Wanneer het water van de wereld vloed
trok terug achter de kust rand,
Uit het schuim d’r weggetrokken stroom
de liefde kroop langzaam het vaste land omhoog.
Die loste in het lucht tot het termijn op.
En het termijn was van veertig duizend termijnen.
Er zijn onnozels, die nog steeds zijn.
Ze ademen volledig deze mengsel in.
Zij verwachten geen beloning en ook geen straf,
denkend zij ademen zo maar.
En komen zij opeens op de maat
van deze onregelmatig ademhaling.
Een gevoel is net als een schip dat
nog langer blijven varen moet.
Voorafgaand dat ik te weten kom dat ik bemin
is hetzelfde als adem en ik leef.
Het dwalen en ook het zwerven zullen ten overvloede zijn.
Het land d’r liefde is een reuze land.
Als proef gaat dat steeds strenger
van eigen ridders eisen,
door breuken en afstanden te bezorgen,
ontneemt het rust en slaap bij hen.
De gekken zijn niet teruggefloten worden.
Zij zijn alvast bereid om te betalen.
Met alle kosten wat het kost. Ze zouden zelfs levens stellen
op het spel om niet niet te laten scheuren
maar te bewaren het dunner tover draad
dat hun verbonden heeft.
De frisse wind heeft de uitverkorennen bedwelmd.
Die waaide hun omver en bracht hun weer tot leven.
Omdat als hij niet van gehouden heeft,
dan heeft hij niet geleefd en ook niet geademd heeft!
Maar velen die in de liefde zijn verdronken,
zijn niet teruggeroepen, al blijf je eeuwen roepen.

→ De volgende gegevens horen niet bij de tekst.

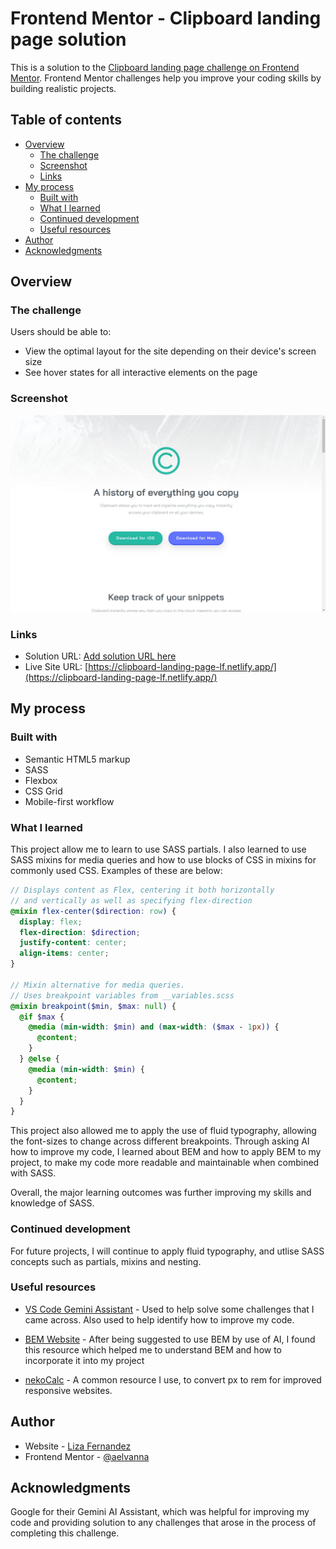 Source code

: # Frontend Mentor - Clipboard landing page solution

This is a solution to the [Clipboard landing page challenge on Frontend Mentor](https://www.frontendmentor.io/challenges/clipboard-landing-page-5cc9bccd6c4c91111378ecb9). Frontend Mentor challenges help you improve your coding skills by building realistic projects.

## Table of contents

- [Overview](#overview)
  - [The challenge](#the-challenge)
  - [Screenshot](#screenshot)
  - [Links](#links)
- [My process](#my-process)
  - [Built with](#built-with)
  - [What I learned](#what-i-learned)
  - [Continued development](#continued-development)
  - [Useful resources](#useful-resources)
- [Author](#author)
- [Acknowledgments](#acknowledgments)

## Overview

### The challenge

Users should be able to:

- View the optimal layout for the site depending on their device's screen size
- See hover states for all interactive elements on the page

### Screenshot

![Desktop Preview](./preview.jpg)

### Links

- Solution URL: [Add solution URL here](https://your-solution-url.com)
- Live Site URL: [https://clipboard-landing-page-lf.netlify.app/](https://clipboard-landing-page-lf.netlify.app/)

## My process

### Built with

- Semantic HTML5 markup
- SASS
- Flexbox
- CSS Grid
- Mobile-first workflow

### What I learned

This project allow me to learn to use SASS partials. I also learned to use SASS mixins for media queries and how to use blocks of CSS in mixins for commonly used CSS. Examples of these are below:

```scss
// Displays content as Flex, centering it both horizontally
// and vertically as well as specifying flex-direction
@mixin flex-center($direction: row) {
  display: flex;
  flex-direction: $direction;
  justify-content: center;
  align-items: center;
}

// Mixin alternative for media queries.
// Uses breakpoint variables from __variables.scss
@mixin breakpoint($min, $max: null) {
  @if $max {
    @media (min-width: $min) and (max-width: ($max - 1px)) {
      @content;
    }
  } @else {
    @media (min-width: $min) {
      @content;
    }
  }
}
```

This project also allowed me to apply the use of fluid typography, allowing the font-sizes to change across different breakpoints. Through asking AI how to improve my code, I learned about BEM and how to apply BEM to my project, to make my code more readable and maintainable when combined with SASS.

Overall, the major learning outcomes was further improving my skills and knowledge of SASS.

### Continued development

For future projects, I will continue to apply fluid typography, and utlise SASS concepts such as partials, mixins and nesting.

### Useful resources

- [VS Code Gemini Assistant](https://marketplace.visualstudio.com/items?itemName=Google.geminicodeassist) - Used to help solve some challenges that I came across. Also used to help identify how to improve my code.

- [BEM Website](https://getbem.com/naming/) - After being suggested to use BEM by use of AI, I found this resource which helped me to understand BEM and how to incorporate it into my project

- [nekoCalc](nekoCalc) - A common resource I use, to convert px to rem for improved responsive websites.

## Author

- Website - [Liza Fernandez](https://lizafernandez.dev)
- Frontend Mentor - [@aelvanna](https://www.frontendmentor.io/profile/aelvanna)

## Acknowledgments

Google for their Gemini AI Assistant, which was helpful for improving my code and providing solution to any challenges that arose in the process of completing this challenge.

De roddels en onzin over hun doen ronde,
die vaak met bloed moeten bekopen worden.
En wij zetten kaarsen aan het hoofd bij degenen
die van de ongekende liefde omgekomen zijn.

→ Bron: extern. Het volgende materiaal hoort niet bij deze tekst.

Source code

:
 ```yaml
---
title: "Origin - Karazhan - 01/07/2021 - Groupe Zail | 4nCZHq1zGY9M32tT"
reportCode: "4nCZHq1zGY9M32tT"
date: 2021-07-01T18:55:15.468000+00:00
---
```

Laat hun stemmen klinken in de maat,
Laat hun zielen dwalen tussen bloemen.
Laat ze de eeuwigheid helemaal inademen.
Laat zij elkaar ontmoeten
op de bruggen en op het plaats d’r oversteek.
op smalle kruispunten d’r levenspadden.
De velden voor verliefden leg ik aan.
Laat ze in dromen zingen en in het echt.
Ik adem, en dat betekent dat ik bemin.
Ik bemin, en dat betekent dat ik leef.